Выбрать главу

Из этих больших красивых затравленных животных я, не колеблясь, выбрал дородного королевского льва с большой гривой, выдающейся вперед нижней челюстью и эспаньолкой. На морде у него было написано удивительное самообладание, он все время сдерживал гнев. Один глаз он закрыл — видно, страдал мигренью. Самый дикий из восьми, он лучше всех исполнил трюки. Именно он выстрелил из пистолета, потому что был голоднее всех (на курке висел кусок мяса). Этот не поддающийся приручению хищник не спешил бежать к решетчатой двери, когда мадемуазель громко хлопала ею; сей сын пустыни рычал на нее громче выстрелов из пугача. А публика при этом вздрагивала и восторгалась.

А вот если бы они в один прекрасный вечер ее сожрали! Фантазия моя жестока, но я хочу облечь в слова самые потаенные мысли публики и сделать выводы. Я утверждаю, что все зрители без исключения зевали бы от скуки и ушли прочь, если бы такая вероятность была исключена! Впрочем, представление имеет одно нелепое противоречие: если бы мадемуазель была молода и аппетитна, ситуация была бы идеальной.

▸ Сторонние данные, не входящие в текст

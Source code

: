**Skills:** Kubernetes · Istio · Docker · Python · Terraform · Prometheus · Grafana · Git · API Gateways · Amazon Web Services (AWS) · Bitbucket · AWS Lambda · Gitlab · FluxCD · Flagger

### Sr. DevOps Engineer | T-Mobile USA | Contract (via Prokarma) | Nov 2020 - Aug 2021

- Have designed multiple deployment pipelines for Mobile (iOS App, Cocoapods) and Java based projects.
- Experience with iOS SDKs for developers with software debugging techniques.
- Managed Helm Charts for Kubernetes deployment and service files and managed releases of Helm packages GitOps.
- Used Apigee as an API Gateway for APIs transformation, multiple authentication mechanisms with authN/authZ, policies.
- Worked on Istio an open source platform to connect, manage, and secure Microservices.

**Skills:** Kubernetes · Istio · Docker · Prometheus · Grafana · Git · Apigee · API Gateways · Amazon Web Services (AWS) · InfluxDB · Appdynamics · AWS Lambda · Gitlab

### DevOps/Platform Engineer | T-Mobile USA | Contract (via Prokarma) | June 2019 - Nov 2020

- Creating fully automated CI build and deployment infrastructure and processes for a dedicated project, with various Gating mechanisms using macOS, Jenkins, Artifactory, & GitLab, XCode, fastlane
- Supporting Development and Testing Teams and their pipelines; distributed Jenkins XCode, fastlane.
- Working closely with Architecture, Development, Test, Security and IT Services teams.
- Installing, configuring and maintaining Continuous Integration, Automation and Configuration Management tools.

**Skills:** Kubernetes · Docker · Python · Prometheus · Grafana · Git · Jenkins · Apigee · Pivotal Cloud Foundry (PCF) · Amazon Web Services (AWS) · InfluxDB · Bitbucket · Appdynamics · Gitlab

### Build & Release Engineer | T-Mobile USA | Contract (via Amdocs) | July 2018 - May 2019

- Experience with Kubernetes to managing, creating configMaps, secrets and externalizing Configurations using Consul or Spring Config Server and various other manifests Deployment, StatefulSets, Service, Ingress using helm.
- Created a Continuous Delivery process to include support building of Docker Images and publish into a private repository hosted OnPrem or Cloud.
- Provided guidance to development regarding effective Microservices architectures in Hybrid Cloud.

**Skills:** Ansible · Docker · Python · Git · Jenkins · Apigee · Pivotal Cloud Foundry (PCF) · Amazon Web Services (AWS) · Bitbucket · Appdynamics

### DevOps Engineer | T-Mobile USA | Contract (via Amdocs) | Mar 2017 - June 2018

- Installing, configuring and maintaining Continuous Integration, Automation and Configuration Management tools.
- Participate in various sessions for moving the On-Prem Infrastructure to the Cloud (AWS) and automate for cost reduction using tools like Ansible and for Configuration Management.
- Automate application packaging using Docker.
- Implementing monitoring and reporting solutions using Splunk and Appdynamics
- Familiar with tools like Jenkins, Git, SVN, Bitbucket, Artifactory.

Вот мадемуазель неуклюже танцует в клетке танец серпентин; пестрые лучи прожекторов бросают на нее причудливые пятна, яркий свет заставляет усталых и покорных львов щуриться. Глядя на них, я ощущаю мучительную двойственность соприкосновения культуры и варварства. Цивилизованные люди дьявольски жестоки, неумолимы, они не дают ни одному виду несчастных животных вымереть спокойно! Мало того, что они обогнали в развитии и почти уничтожили опасного и весьма достойного врага, — последний экземпляр должен подчеркивать их триумф! Они не скупясь выкармливают львов из бутылки, чтобы победоносно засадить их на всю жизнь в ящик или заставить выступать на подмостках варьете вместе с поблекшей дамой. Их следует приручать и даже полуживых лечить у ветеринара, ибо до последнего вздоха они должны иллюстрировать понятие «приручение». За их прошлое, за неосторожное рычание на людей, за клыки, за молчаливое благородство нужно мстить им до тысячного колена, до тех пор, пока каждая кость у них под шкурою не заноет от ударов хлыста!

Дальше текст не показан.